EXERCISE.
Each line below from the one containing "produtos para compra)" through the one containing "2. Lucas Gomes de Souza" should be output exactly as it stands, and no other line should appear.

PROVIDED MATERIAL.
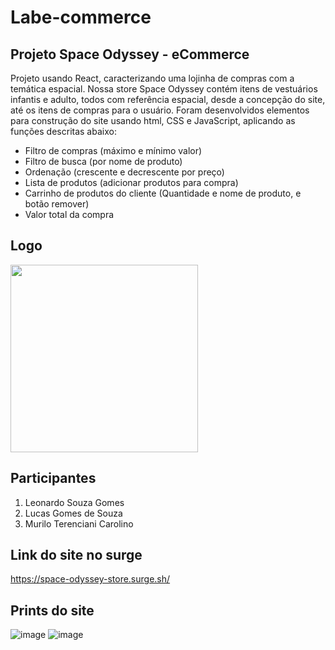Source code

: # Labe-commerce

## Projeto Space Odyssey - eCommerce
Projeto usando React, caracterizando uma lojinha de compras com a temática espacial. Nossa store Space Odyssey contém itens de vestuários infantis e adulto, todos com referência espacial, desde a concepção do site, até os itens de compras para o usuário. 
Foram desenvolvidos elementos para construção do site usando html, CSS e JavaScript, aplicando as funções descritas abaixo:

* Filtro de compras (máximo e mínimo valor)
* Filtro de busca (por nome de produto)
* Ordenação (crescente e decrescente por preço)
* Lista de produtos (adicionar produtos para compra)
* Carrinho de produtos do cliente (Quantidade e nome de produto, e botão remover)
* Valor total da compra

## Logo
<img width="300" src="https://user-images.githubusercontent.com/84817937/133864336-2b00655c-c0b6-4a57-9a37-21483ec2f9e7.png"/>


## Participantes
1. Leonardo Souza Gomes
2. Lucas Gomes de Souza
3. Murilo Terenciani Carolino

## Link do site no surge
https://space-odyssey-store.surge.sh/

## Prints do site
![image](https://user-images.githubusercontent.com/84817937/133952666-2ed0cf39-7f59-4461-8b69-4b6100c772e8.png)
![image](https://user-images.githubusercontent.com/84817937/133952673-f034e071-9fd2-4dff-820a-da198ef3c9ed.png)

SOLUTION TO THIS PROBLEM.
* Lista de produtos (adicionar produtos para compra)
* Carrinho de produtos do cliente (Quantidade e nome de produto, e botão remover)
* Valor total da compra

## Logo
<img width="300" src="https://user-images.githubusercontent.com/84817937/133864336-2b00655c-c0b6-4a57-9a37-21483ec2f9e7.png"/>


## Participantes
1. Leonardo Souza Gomes
2. Lucas Gomes de Souza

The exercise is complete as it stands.